On Mon, Feb 23, 2026 at 05:47:22PM -0600, Sami Imseih wrote:
>> I think the logic for fixed stats and variable stats should be the same. If
>> not we could observe discrepancies: for example a long running select could
>> genereate reads/hits IO visible in pg_stat_io but tuples_returned, 
>> tuples_fetched,
>> blocks_fetched or blocks_hit would not be updated until the session goes 
>> idle.
> 
> After having more time to think about this, I believe it can be much simpler.

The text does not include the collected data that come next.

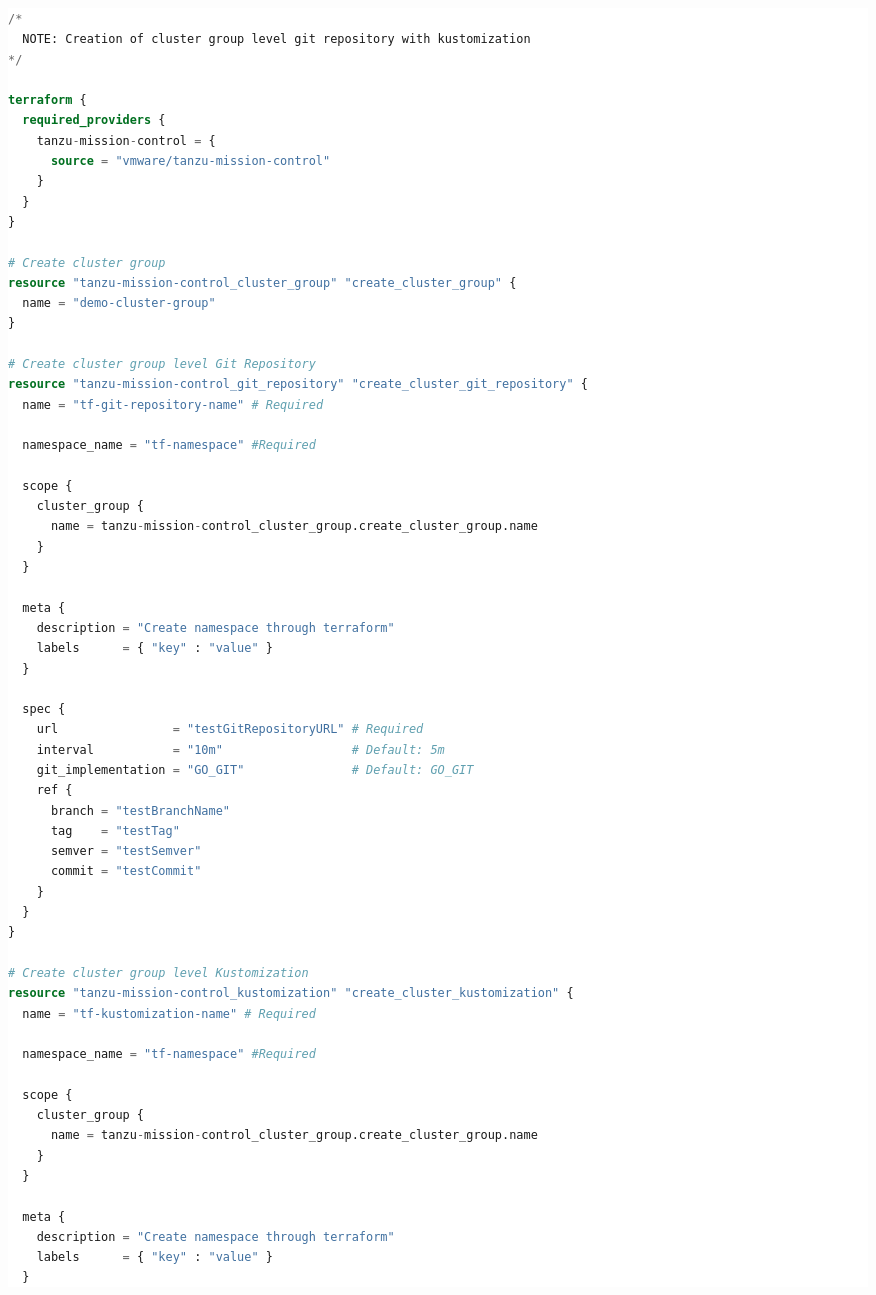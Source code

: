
 ```terraform
/*
  NOTE: Creation of cluster group level git repository with kustomization
*/

terraform {
  required_providers {
    tanzu-mission-control = {
      source = "vmware/tanzu-mission-control"
    }
  }
}

# Create cluster group
resource "tanzu-mission-control_cluster_group" "create_cluster_group" {
  name = "demo-cluster-group"
}

# Create cluster group level Git Repository
resource "tanzu-mission-control_git_repository" "create_cluster_git_repository" {
  name = "tf-git-repository-name" # Required

  namespace_name = "tf-namespace" #Required

  scope {
    cluster_group {
      name = tanzu-mission-control_cluster_group.create_cluster_group.name
    }
  }

  meta {
    description = "Create namespace through terraform"
    labels      = { "key" : "value" }
  }

  spec {
    url                = "testGitRepositoryURL" # Required
    interval           = "10m"                  # Default: 5m
    git_implementation = "GO_GIT"               # Default: GO_GIT
    ref {
      branch = "testBranchName"
      tag    = "testTag"
      semver = "testSemver"
      commit = "testCommit"
    }
  }
}

# Create cluster group level Kustomization
resource "tanzu-mission-control_kustomization" "create_cluster_kustomization" {
  name = "tf-kustomization-name" # Required

  namespace_name = "tf-namespace" #Required

  scope {
    cluster_group {
      name = tanzu-mission-control_cluster_group.create_cluster_group.name
    }
  }

  meta {
    description = "Create namespace through terraform"
    labels      = { "key" : "value" }
  }
```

> As soon as we enter an idle-in-transaction (aborted) state, we can simply
> schedule an anytime update. This ensures that a flush is scheduled whenever
> the fixed stats trigger one, which will likely be the most common reason
> (e.g., I/O stats, WAL stats, etc.). To cover the cases where fixed stats
> do not schedule a flush, we can also schedule one as soon as a transaction
> goes idle.
> 
> In my mind, this makes this whole flushing scheduling behavior easy to reason
> about, and if we introduce future anytime stats anywhere, we are not required
> to schedule a flush for each individual field. The flush callback will of 
> course
> still need to decide what to flush anytime or at the transaction boundary.
> 
> What do you think?

I cannot picture yet fully how a patch among these lines would be
shaped, but having a strategic flush of the stats when we are in an
idle-in-transaction state sounds like an interesting option here.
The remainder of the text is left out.